§ **WHAT TO WORK ON**: Report how many lines of the listing contain the string "Prakriti", with no other words.

§ **ENTRIES SHOWN**:

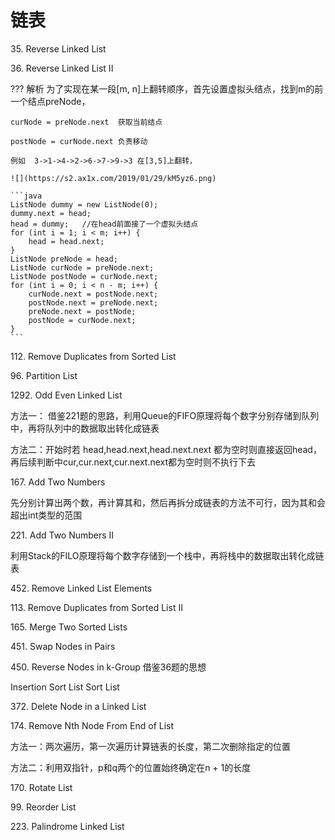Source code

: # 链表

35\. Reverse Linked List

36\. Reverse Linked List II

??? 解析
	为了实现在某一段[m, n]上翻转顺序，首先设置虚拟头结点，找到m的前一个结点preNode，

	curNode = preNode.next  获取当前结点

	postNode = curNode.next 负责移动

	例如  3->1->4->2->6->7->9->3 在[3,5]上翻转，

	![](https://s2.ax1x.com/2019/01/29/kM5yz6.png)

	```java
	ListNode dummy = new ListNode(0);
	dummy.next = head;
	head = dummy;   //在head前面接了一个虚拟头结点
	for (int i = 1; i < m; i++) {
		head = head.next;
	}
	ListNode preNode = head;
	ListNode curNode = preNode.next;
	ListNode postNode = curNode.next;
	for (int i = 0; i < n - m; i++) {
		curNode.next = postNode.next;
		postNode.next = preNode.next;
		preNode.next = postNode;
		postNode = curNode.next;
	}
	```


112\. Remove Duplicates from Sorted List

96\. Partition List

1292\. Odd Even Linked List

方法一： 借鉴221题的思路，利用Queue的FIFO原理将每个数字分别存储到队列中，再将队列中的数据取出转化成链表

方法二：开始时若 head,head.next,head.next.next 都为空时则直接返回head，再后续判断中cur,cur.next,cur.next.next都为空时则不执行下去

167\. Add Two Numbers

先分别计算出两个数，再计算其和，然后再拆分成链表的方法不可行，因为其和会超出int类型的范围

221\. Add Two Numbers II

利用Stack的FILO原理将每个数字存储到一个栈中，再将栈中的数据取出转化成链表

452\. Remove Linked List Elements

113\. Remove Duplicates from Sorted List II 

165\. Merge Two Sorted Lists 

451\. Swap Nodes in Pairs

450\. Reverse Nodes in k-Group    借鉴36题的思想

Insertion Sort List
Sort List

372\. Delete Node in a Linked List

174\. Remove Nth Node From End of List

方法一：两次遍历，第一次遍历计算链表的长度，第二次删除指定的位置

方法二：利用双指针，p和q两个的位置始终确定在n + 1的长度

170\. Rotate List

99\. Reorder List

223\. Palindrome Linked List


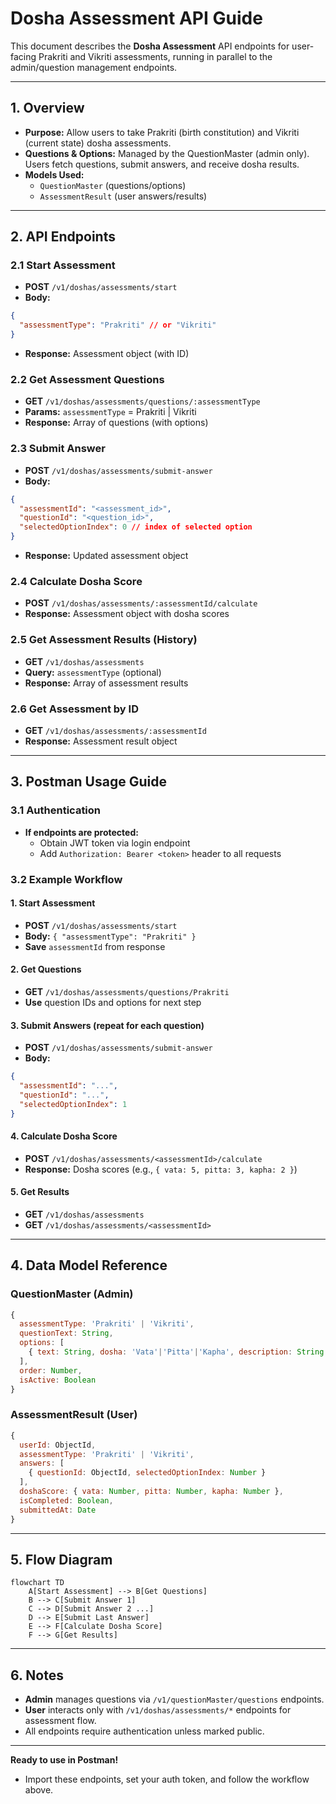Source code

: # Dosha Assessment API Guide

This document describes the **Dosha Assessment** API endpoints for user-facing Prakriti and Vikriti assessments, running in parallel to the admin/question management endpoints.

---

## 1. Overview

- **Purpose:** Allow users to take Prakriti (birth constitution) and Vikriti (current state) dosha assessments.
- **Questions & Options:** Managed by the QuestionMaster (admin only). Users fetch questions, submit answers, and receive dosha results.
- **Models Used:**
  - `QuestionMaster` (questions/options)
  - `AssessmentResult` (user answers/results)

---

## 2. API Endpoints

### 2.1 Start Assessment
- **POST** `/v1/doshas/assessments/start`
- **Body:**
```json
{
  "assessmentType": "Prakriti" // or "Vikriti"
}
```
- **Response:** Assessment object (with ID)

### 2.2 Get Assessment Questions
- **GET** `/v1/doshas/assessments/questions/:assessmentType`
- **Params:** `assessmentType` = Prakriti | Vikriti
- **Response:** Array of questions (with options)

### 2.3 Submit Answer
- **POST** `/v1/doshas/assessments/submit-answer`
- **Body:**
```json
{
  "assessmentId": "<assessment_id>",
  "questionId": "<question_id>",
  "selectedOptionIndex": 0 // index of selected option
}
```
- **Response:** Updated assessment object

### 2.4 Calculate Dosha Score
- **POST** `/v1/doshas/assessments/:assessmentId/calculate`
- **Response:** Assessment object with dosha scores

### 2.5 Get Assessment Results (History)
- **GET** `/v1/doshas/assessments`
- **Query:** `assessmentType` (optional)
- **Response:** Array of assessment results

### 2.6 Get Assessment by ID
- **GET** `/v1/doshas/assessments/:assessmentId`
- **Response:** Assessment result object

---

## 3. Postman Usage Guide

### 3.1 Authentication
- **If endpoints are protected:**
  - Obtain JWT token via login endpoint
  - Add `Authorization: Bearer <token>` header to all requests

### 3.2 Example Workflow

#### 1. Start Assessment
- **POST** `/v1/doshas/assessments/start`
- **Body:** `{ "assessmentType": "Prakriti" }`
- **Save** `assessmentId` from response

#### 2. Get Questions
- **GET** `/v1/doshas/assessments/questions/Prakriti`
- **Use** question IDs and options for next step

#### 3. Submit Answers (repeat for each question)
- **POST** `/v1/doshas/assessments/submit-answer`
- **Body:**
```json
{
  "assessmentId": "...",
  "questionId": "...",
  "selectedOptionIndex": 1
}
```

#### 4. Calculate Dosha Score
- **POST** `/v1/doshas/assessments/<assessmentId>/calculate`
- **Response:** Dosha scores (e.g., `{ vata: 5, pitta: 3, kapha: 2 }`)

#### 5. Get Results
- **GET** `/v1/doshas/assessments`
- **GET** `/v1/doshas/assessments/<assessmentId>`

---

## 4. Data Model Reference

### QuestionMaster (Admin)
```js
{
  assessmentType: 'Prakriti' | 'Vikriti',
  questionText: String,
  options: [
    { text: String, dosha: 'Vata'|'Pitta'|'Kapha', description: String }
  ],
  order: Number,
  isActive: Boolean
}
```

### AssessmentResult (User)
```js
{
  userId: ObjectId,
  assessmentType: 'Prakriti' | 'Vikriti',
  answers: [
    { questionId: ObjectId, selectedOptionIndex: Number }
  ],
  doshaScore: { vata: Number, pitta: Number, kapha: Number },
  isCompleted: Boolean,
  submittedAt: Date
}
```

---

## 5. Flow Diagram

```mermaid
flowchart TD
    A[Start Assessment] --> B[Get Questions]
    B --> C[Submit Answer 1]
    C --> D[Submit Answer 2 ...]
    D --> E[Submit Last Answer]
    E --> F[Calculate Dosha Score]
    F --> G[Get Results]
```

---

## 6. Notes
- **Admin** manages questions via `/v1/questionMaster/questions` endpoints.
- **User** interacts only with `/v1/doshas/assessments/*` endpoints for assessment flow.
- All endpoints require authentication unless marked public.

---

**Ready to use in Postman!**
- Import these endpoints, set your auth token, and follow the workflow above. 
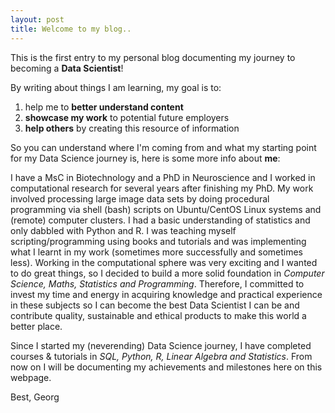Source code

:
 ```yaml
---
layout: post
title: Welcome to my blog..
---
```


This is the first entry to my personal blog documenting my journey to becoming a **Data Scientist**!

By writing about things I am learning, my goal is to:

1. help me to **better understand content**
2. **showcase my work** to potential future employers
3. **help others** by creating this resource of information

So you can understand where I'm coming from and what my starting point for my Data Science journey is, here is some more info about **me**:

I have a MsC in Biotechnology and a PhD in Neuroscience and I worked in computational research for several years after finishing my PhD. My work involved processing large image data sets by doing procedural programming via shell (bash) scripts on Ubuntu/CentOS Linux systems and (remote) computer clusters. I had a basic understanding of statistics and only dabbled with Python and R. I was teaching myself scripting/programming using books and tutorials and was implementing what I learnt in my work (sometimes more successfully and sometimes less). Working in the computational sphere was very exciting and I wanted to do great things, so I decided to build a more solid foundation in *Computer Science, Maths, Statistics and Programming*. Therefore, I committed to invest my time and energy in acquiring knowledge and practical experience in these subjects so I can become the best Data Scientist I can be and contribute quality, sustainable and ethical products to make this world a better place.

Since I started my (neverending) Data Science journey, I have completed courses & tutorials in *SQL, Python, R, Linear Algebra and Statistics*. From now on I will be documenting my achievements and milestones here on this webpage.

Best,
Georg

§ **EXPECTED ANSWER**: 8